Snow Zhou grew up in southeast China, in Hunan Province, surrounded by mountains, ponds and bamboo forests in a humble, conservative household. But after a move to the United States in 2015 and enrolling in Seattle Central College, Snow found herself negotiating her traditional upbringing with the value of education.

“My community expected me to complete high school, get married and have children, in that order and on a strict timeline” Snow said. “Any deviation from the set track elicit negative reactions.”

In fact, as the eldest sibling, Snow’s upbringing meant she was responsible for caring for her entire family. But at 24 years old, she left her home country and its traditions behind.

“It wasn’t a hard decision. Leaving home sounded really attractive and adventurous,” Snow said. “But after the honeymoon stage, where everything is new and exciting, it all starts to go downhill. I felt pushed out, like I didn’t belong in the United States.”

"How would I build a meaningful life in this unfamiliar country?"

Among challenges like adjusting to a new country, new cultural norms, a different climate and language barriers, Snow began to think about her future.

“How would I build a meaningful life in this unfamiliar country? Realizing the competitive nature of Seattle’s job market propelled me to pursue an education,” Snow said.

Instead of focusing on marriage and motherhood, Snow immersed herself in learning. Being a first-generation college student at Seattle Central College brought both fear and pride, but also an important realization about her upbringing.

“I suddenly sympathized with my parent’s concerns,” Snow said. “Their disapproval for me attending college arose not from devaluing education, but was the product of their cultural background, which taught them pragmatism…to make a living and provide for the family above else.”

At Seattle Central, Snow first earned her General Education Development (GED) certificate in one quarter, passing all four test sections in a single try. She chose to stay enrolled at Seattle Central as an English as a Second Language student (ESL) to develop her English proficiency.

Snow Zhou

  • Tofu fan
  • Chinese immigrant
  • First-generation college student
  • Soon-to-be-Seattle Central graduate
  • Phi Theta Kappa Vice President
  • Future fashion designer

During her ESL courses, Snow had the opportunity to shadow college level English classes. It was a sobering experience, making it clear that she needed to develop English literacy and speaking skills.

Snow refused to allow a language barrier hinder her performance in school.

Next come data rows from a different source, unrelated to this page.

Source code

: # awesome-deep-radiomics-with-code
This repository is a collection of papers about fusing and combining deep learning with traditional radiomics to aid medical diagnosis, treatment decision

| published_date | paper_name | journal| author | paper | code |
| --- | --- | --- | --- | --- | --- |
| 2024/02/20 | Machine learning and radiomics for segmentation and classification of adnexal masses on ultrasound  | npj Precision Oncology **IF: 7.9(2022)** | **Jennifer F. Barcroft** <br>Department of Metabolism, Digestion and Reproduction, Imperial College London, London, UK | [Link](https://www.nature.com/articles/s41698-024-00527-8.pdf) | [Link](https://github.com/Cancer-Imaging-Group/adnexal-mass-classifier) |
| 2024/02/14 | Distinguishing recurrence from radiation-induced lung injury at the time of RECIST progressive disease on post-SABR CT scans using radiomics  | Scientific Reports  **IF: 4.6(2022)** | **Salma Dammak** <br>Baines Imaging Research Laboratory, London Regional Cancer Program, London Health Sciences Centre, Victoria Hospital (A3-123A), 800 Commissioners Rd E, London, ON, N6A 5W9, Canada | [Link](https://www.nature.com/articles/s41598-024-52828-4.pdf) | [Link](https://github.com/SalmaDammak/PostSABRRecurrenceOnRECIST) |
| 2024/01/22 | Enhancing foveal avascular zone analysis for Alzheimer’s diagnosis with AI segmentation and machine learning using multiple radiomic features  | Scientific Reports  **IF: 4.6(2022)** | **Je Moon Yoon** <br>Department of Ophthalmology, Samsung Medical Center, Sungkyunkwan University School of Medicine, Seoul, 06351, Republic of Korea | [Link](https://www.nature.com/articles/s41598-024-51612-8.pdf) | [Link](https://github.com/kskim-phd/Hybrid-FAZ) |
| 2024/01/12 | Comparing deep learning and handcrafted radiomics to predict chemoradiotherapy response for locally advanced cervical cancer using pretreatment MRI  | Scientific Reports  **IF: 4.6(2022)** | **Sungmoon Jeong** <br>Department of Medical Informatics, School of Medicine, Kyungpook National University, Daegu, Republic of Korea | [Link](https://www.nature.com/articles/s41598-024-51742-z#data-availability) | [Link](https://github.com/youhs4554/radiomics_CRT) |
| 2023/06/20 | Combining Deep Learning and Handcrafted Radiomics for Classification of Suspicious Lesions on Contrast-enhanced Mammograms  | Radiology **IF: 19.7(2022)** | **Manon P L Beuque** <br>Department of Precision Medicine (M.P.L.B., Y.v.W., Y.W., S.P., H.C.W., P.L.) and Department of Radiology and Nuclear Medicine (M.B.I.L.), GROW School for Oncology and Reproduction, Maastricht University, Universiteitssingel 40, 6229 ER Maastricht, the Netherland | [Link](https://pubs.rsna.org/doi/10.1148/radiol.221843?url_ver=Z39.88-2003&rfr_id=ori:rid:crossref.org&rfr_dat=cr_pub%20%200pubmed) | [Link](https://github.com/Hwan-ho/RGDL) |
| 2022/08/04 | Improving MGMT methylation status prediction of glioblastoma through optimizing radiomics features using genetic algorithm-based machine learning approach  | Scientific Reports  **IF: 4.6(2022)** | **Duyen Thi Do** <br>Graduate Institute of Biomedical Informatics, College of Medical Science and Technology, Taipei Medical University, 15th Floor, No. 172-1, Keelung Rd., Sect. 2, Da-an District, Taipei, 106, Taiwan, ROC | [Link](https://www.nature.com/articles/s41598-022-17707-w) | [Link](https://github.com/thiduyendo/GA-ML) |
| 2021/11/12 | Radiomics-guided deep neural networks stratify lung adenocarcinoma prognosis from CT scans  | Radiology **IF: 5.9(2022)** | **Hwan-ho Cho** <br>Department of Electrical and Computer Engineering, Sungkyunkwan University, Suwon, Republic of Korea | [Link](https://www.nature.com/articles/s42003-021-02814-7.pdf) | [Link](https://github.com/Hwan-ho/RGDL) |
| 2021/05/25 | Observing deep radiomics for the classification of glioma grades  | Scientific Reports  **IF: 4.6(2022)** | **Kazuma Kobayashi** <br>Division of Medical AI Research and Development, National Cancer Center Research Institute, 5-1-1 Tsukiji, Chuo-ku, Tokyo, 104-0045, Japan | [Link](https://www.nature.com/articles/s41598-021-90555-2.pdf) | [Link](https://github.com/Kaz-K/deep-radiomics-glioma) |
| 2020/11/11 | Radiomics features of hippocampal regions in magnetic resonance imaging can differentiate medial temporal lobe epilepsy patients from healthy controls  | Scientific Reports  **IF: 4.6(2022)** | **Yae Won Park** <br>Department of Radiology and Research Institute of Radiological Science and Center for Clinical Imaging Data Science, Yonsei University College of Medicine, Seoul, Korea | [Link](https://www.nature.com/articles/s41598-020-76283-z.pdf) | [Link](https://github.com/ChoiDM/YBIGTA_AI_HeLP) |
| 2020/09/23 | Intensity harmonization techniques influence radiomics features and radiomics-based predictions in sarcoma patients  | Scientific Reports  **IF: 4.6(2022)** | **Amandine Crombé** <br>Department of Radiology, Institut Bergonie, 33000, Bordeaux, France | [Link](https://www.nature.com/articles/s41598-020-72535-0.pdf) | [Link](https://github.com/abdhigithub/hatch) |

She began carrying and using a well-worn dictionary to translate her lessons and course materials. She also relied on the support of her fellow international students to push her forward.

After completing both her GED and ESL courses, Snow did not hesitate to take the next step, now focusing on a Business in Marketing associate degree.

“It just came naturally,” Snow said.

During her three years at Seattle Central, Snow also took on leadership roles. As the Vice President of the college’s Phi Theta Kappa Honor Society, she helped develop a campus-community garden, spoke in front of legislators in Olympia about the high cost of textbooks, and even emceed a student talent show.

“I was asked to emcee, on a stage in front of 100 students,” Snow said. “Can you image? I was still pretty new to the college and had just gotten started with college level classes.”

"I am still Chinese, but there is a huge part of me that has changed a lot."

“I liked feeling confident. That experience in a way, helped me find my voice,” Snow said. “I believed I always was a leader, but I suppressed that quality because of all the external information I was receiving.”

Snow will attend the University of Washington’s Foster School of Business next year to pursue a bachelor’s degree in Marketing and Communications.

To place Snow’s recent academic achievements and leadership skills into perspective, she recalls her first home, a nine-month stay in Hawaii after emigrating to the United States.

“I was riding my bike by the ocean one day, thinking ‘I don’t really have a future here. I don’t know where this life will take me’,” Snow said. “But it is the uncertainties that keep life surprising and encourage me to do my best.”

“There is a saying that you can never go back,” Snow said. “I am still Chinese, but there is a huge part of me that has changed a lot.”